Before I got a sous vide cooker I solved this issue in the most practical way – I simply never bought a beef tenderloin roast. While this did prevent me from over cooking an expensive piece of meat it also meant I didn’t get to enjoy it very often.
Sous vide uses a water bath to keep the meat at a constant temperature. You set the cooker to the internal temperature you want the tenderloin to reach and after the water bath reaches that temperature it stays there. So with a sous vide cooker it is almost impossible to over cook a piece of meat, because the temperature will simply not get high enough.
Sous vide cooking means you can cook with precision and have a foolproof, perfectly cooked dinner every time. And more than that it makes cooking something like beef tenderloin easy – once you have the meat in the sous vide cooker there isn’t much else to do. You can socialize with your guests or whip up some delicious side dishes to complement the main course.
What Temperature to Cook Beef Tenderloin To?

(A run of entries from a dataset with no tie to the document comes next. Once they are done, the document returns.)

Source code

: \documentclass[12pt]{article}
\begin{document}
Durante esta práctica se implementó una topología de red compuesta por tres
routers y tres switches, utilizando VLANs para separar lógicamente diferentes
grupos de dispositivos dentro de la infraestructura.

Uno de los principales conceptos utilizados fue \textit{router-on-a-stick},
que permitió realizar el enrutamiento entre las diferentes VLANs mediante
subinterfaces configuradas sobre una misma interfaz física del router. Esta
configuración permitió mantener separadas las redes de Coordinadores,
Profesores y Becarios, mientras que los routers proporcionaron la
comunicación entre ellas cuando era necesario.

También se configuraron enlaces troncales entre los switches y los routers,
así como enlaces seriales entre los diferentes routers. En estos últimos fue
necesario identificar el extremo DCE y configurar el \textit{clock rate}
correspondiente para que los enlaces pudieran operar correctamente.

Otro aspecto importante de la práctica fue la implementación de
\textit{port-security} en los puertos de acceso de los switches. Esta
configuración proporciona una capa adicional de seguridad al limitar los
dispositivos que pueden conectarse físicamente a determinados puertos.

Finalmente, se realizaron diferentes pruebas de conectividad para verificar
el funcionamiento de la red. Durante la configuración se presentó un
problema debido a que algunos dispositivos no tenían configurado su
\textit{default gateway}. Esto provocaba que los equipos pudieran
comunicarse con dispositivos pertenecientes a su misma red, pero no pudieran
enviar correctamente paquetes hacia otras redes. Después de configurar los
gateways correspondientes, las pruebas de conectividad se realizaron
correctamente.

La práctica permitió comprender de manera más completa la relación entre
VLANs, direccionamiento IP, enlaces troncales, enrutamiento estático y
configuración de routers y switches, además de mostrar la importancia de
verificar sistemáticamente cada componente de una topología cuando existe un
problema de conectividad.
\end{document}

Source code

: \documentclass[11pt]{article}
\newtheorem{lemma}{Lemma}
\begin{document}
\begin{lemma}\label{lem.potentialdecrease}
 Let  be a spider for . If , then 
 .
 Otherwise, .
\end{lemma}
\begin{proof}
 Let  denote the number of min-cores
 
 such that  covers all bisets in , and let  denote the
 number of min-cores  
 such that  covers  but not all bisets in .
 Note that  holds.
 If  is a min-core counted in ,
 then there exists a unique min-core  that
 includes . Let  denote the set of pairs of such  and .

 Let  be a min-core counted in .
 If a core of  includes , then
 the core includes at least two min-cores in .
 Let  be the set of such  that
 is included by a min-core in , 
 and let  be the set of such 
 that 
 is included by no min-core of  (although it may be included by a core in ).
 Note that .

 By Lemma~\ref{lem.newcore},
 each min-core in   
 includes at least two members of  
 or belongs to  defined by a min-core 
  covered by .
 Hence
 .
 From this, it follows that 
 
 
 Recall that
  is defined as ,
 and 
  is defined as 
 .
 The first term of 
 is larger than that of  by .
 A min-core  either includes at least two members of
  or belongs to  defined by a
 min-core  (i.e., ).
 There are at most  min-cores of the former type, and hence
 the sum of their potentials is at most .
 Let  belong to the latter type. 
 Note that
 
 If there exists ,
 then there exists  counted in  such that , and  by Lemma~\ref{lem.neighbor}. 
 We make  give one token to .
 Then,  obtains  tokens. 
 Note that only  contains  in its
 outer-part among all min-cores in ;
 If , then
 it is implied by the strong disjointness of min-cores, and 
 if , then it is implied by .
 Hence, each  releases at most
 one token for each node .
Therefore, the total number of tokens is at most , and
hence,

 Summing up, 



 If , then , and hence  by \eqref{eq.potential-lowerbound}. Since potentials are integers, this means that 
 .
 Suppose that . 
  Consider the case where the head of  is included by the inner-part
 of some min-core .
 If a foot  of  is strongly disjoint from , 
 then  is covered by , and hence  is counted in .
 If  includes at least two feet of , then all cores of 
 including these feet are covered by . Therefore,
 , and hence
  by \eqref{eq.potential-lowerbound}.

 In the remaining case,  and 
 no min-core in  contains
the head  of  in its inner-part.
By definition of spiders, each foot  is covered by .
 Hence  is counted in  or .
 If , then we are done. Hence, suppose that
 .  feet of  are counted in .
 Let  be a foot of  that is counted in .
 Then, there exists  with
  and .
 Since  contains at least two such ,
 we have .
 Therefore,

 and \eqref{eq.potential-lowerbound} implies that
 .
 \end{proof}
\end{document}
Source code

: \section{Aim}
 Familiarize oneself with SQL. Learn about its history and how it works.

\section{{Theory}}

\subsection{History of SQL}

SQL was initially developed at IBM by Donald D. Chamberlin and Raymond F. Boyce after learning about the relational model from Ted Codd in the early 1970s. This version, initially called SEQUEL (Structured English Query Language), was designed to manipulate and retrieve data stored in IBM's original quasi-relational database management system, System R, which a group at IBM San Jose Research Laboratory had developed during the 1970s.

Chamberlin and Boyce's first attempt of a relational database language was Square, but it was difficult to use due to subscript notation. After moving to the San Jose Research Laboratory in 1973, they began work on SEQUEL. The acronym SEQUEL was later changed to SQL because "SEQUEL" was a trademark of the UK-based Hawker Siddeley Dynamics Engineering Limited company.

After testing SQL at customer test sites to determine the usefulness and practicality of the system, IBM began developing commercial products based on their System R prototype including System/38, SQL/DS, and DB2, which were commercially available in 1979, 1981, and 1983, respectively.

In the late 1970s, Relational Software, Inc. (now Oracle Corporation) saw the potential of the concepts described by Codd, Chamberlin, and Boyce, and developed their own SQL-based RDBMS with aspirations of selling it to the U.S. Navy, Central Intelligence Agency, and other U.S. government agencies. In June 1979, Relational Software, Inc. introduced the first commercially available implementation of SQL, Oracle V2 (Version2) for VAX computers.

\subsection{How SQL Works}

Here are the temperatures for cooking beef tenderloin
- 125°F – rare – cool red center
- 135°F – medium rare – warm red center
- 145°F – medium – warm pink center
- 155°F – medium well – slightly pink center
- 165°F – well done – little or no pink
I set my cooker at 137°F for this dish and I thought that was just about perfect. If you are going to use a temperature under 130°F you need to be more careful about food safety because that might not be high enough to kill food born microbes, so I would not advise using a temperature that low. If you are going to use a temperature over 145°F the tenderness of the meat will be affected, so I probably wouldn’t bother with such an expensive piece of meat. Unlike a conventional roast a sous vide roast will not continue to increase in temperature as it rests, so you want to cook it to your desired end temperature.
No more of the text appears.